*** Block opens ***

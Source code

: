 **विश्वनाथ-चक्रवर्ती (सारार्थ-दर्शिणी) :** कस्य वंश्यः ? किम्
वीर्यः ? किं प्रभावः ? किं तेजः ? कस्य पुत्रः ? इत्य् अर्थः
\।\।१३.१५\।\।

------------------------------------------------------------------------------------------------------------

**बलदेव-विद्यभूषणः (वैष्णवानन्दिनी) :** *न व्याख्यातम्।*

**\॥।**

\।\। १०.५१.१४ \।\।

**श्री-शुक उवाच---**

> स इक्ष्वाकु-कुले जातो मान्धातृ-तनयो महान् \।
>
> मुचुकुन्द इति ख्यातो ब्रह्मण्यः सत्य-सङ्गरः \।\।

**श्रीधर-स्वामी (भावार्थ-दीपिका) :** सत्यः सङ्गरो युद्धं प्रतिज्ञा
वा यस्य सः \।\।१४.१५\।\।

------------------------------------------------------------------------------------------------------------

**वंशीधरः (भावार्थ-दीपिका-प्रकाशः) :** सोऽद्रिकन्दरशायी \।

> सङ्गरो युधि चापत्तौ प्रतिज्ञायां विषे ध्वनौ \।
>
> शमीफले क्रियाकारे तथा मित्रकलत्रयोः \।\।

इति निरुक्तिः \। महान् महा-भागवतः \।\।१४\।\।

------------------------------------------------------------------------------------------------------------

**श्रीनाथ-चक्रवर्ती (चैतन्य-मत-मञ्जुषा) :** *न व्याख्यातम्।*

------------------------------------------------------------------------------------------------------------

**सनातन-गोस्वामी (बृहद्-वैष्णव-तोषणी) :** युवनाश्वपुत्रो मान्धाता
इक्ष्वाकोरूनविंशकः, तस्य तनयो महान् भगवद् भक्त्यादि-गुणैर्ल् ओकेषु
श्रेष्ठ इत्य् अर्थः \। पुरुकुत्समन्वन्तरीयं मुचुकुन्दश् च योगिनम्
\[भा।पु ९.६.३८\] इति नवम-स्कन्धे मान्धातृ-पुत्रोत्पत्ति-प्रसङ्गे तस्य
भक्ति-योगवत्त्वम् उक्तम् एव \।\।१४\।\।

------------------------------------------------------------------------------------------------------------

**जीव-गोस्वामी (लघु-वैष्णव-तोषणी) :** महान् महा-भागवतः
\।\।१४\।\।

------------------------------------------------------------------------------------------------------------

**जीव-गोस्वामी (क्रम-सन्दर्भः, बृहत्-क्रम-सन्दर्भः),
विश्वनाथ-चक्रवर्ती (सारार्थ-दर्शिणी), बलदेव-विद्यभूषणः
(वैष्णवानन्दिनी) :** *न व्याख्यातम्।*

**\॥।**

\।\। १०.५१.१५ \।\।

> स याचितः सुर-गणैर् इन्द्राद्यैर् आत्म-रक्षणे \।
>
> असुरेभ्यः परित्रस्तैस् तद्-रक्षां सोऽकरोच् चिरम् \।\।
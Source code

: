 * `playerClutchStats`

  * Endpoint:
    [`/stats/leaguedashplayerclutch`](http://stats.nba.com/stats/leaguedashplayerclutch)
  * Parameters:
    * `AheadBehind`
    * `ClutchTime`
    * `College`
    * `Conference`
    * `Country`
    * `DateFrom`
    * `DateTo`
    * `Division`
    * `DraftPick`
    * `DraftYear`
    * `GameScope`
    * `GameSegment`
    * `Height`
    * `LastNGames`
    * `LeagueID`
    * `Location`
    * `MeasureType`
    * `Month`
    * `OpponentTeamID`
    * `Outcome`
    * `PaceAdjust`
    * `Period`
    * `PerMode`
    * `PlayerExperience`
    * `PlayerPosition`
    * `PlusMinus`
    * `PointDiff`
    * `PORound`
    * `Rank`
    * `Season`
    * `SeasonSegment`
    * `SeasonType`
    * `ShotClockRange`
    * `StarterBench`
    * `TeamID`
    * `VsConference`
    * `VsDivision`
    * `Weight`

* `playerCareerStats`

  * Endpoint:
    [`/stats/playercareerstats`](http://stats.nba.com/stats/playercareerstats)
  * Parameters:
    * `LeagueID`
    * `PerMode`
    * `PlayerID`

*** Block closes ***

Among the records above, only the lines between the line holding "सङ्गरो युद्धं प्रतिज्ञा" and the line holding "(चैतन्य-मत-मञ्जुषा) :** *न व्याख्यातम्।*", inclusive, are to be output, exactly as written.

#### [TASK SOLUTION]
**श्रीधर-स्वामी (भावार्थ-दीपिका) :** सत्यः सङ्गरो युद्धं प्रतिज्ञा
वा यस्य सः \।\।१४.१५\।\।

------------------------------------------------------------------------------------------------------------

**वंशीधरः (भावार्थ-दीपिका-प्रकाशः) :** सोऽद्रिकन्दरशायी \।

> सङ्गरो युधि चापत्तौ प्रतिज्ञायां विषे ध्वनौ \।
>
> शमीफले क्रियाकारे तथा मित्रकलत्रयोः \।\।

इति निरुक्तिः \। महान् महा-भागवतः \।\।१४\।\।

------------------------------------------------------------------------------------------------------------

**श्रीनाथ-चक्रवर्ती (चैतन्य-मत-मञ्जुषा) :** *न व्याख्यातम्।*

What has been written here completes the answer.